Desakan DPP KOMPI B makin menguat setelah muncul kabar terbaru, bahwa tiga orang lain yang disebut-sebut bagian dari jaringan besar, yaitu GP, ONG, dan CP, turut ditangkap di kawasan Tomok hari ini. Henderson menyebut ini menjadi bukti bahwa peredaran narkoba di THM Studio 21 bukan sekadar kasus kecil, melainkan melibatkan sindikat kuat.
“Kami minta tidak ada praktik tangkap lepas. Tangkap, proses secara hukum, dan bongkar sampai ke akar-akarnya. Jika aparat bermain mata, kami pastikan rakyat tidak akan diam,” lanjutnya.
Selain penindakan hukum, DPP KOMPI B juga mendesak pemerintah mencabut izin operasional Studio 21 dan menutupnya secara permanen, karena telah menyalahgunakan izin untuk praktik ilegal yang membahayakan generasi muda. Henderson bahkan meminta Pemko Pematang Siantar melalui Dinas PUTR dan Satpol PP untuk segera membongkar bangunan Studio 21 karena diduga kuat melanggar garis sempadan sungai, melanggar aturan seperti PP No. 38 Tahun 2011, Permen PUPR No. 28/PRT/M/2015, dan UU No. 32 Tahun 2009.

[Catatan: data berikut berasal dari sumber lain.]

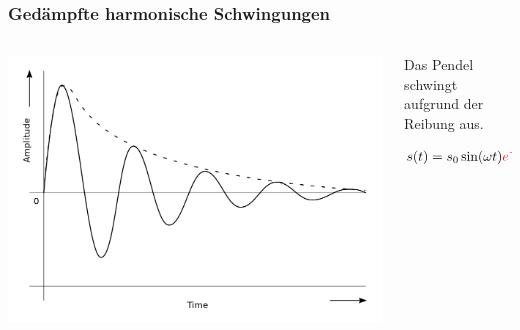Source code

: \documentclass{beamer}
\begin{document}
\begin{frame}
\frametitle{Gedämpfte harmonische Schwingungen}


\begin{columns}[c]

\begin{column}{5cm}
\begin{center}
    \includegraphics[width=\textwidth]{Damped_sinewave.svg.png}
\end{center}
\end{column}

\begin{column}{5cm}
Das Pendel schwingt aufgrund der Reibung aus. 


\[
s(t) =  s_0 \sin (\omega t) \textcolor{red}{e^{-\delta t}}
\]
\end{column}


\end{columns}

\end{frame}



\end{document}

“Bukan hanya pidana, ini juga menyangkut pelanggaran tata ruang dan lingkungan hidup. Kalau pemko diam, berarti ada pembiaran,” tambahnya.
DPP KOMPI B menyatakan akan terus mengawal kasus ini dan menyiapkan langkah hukum maupun aksi massa jika tidak ada transparansi dalam penanganannya. Surat terbuka tersebut juga telah ditembuskan ke Presiden, DPR RI, Kapolda Sumut, Ombudsman RI, dan sejumlah media nasional.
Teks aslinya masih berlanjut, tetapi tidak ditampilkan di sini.